University of Namur (UNamur), NARILIS, Department of Chemistry, rue de Bruxelles 61, 5000, Namur, Belgium.
Academia Sinica, Institute of Biological Chemistry, 128, Academia Road Section 2, Nankang, 11529, Taipei, Taiwan.
Chembiochem. 2020 Oct 15;21(20):2982-2990. doi: 10.1002/cbic.202000319. Epub 2020 Jul 2.

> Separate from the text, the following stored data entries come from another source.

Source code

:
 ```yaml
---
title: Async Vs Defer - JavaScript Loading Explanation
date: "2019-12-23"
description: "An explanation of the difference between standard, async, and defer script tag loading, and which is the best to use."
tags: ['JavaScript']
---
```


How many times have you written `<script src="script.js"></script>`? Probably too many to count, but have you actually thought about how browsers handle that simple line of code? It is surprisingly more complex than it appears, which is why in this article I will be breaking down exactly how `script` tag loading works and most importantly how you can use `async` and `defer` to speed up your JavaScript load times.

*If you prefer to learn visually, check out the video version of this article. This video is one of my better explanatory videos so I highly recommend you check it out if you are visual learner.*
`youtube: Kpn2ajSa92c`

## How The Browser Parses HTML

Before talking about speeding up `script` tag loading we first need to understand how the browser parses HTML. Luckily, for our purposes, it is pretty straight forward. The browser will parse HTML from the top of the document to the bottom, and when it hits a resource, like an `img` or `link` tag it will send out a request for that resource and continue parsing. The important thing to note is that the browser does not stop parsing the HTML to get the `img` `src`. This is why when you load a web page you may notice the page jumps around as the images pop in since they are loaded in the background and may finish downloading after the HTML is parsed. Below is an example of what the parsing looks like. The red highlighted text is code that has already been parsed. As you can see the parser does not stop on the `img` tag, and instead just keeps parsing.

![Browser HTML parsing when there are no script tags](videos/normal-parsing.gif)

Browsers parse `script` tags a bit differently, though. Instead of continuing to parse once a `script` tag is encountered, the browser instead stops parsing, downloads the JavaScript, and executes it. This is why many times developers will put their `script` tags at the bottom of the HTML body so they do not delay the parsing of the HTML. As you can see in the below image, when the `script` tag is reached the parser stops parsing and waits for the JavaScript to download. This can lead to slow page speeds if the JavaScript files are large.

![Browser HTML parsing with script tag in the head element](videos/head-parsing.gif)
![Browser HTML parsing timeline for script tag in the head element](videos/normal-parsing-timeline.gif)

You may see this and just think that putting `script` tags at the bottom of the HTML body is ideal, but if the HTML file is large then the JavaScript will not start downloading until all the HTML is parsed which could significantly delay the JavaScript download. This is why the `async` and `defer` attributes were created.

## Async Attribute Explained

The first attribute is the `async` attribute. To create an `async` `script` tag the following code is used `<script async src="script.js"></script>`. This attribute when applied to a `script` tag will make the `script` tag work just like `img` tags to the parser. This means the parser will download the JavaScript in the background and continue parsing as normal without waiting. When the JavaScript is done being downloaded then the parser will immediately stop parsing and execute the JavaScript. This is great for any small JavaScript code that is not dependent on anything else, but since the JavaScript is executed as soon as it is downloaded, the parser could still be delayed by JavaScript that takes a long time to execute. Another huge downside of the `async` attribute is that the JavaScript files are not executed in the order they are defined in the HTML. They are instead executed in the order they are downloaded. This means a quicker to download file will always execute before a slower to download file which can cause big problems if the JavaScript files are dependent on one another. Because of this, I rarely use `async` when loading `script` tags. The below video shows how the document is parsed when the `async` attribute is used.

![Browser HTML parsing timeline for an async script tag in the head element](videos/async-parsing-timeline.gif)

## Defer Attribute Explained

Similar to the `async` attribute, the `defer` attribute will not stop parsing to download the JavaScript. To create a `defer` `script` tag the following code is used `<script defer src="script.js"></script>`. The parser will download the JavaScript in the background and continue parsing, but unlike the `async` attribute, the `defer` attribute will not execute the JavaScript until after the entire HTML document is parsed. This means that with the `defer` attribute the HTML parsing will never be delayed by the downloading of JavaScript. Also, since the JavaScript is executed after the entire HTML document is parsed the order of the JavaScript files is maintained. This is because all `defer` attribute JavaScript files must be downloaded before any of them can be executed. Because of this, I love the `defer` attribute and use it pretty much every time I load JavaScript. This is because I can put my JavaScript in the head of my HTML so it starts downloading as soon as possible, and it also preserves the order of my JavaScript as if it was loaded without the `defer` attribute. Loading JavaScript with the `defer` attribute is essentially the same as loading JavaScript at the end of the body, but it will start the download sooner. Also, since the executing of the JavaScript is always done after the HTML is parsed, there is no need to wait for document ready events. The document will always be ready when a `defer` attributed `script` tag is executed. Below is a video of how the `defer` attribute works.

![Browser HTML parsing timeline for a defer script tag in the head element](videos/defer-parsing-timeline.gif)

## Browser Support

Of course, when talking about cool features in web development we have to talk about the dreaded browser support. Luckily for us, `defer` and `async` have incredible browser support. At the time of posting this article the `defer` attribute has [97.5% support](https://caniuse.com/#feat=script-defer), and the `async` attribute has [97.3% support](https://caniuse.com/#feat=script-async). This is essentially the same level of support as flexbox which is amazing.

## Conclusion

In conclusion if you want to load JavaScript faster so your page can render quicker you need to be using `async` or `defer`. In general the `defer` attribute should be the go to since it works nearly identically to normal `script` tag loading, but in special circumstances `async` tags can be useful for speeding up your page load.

d-Glycero-d-manno-heptose-1β,7-bisphosphate (HBP) and d-glycero-d-manno-heptose-1β-phosphate (H1P) are bacterial metabolites that were recently shown to stimulate inflammatory responses in host cells through the activation of the TIFA-dependent NF-κB pathway. To better understand structure-based activity in relation to this process, a family of nonhydrolyzable phosphonate analogues of HBP and H1P was synthesized. The inflammation modulation by which these molecules induce the TIFA-NF-κB signal axis was evaluated in vivo at a low-nanomolar concentration (6 nM) and compared to that of the natural metabolites. Our data showed that three phosphonate analogues had similar stimulatory activity to HBP, whereas two phosphonates antagonized HBP-induced TIFA-NF-κB signaling. These results open new horizons for the design of pro-inflammatory and innate immune modulators that could be used as vaccine adjuvant.
d-甘油基-d-甘露庚糖-1β,7-双磷酸(HBP)和 d-甘油基-d-甘露庚糖-1β-磷酸(H1P)是细菌代谢物,最近的研究表明,它们通过激活 TIFA 依赖性 NF-κB 途径,刺激宿主细胞的炎症反应。为了更好地理解与这一过程相关的基于结构的活性,合成了一系列非水解膦酸酯类似物的 HBP 和 H1P。在体内以低纳摩尔浓度(6 nM)评估了这些分子诱导 TIFA-NF-κB 信号轴的炎症调节作用,并与天然代谢物进行了比较。我们的数据表明,三种膦酸酯类似物具有与 HBP 相似的刺激活性,而两种膦酸盐则拮抗 HBP 诱导的 TIFA-NF-κB 信号。这些结果为设计促炎和先天免疫调节剂开辟了新的前景,这些调节剂可用作疫苗佐剂。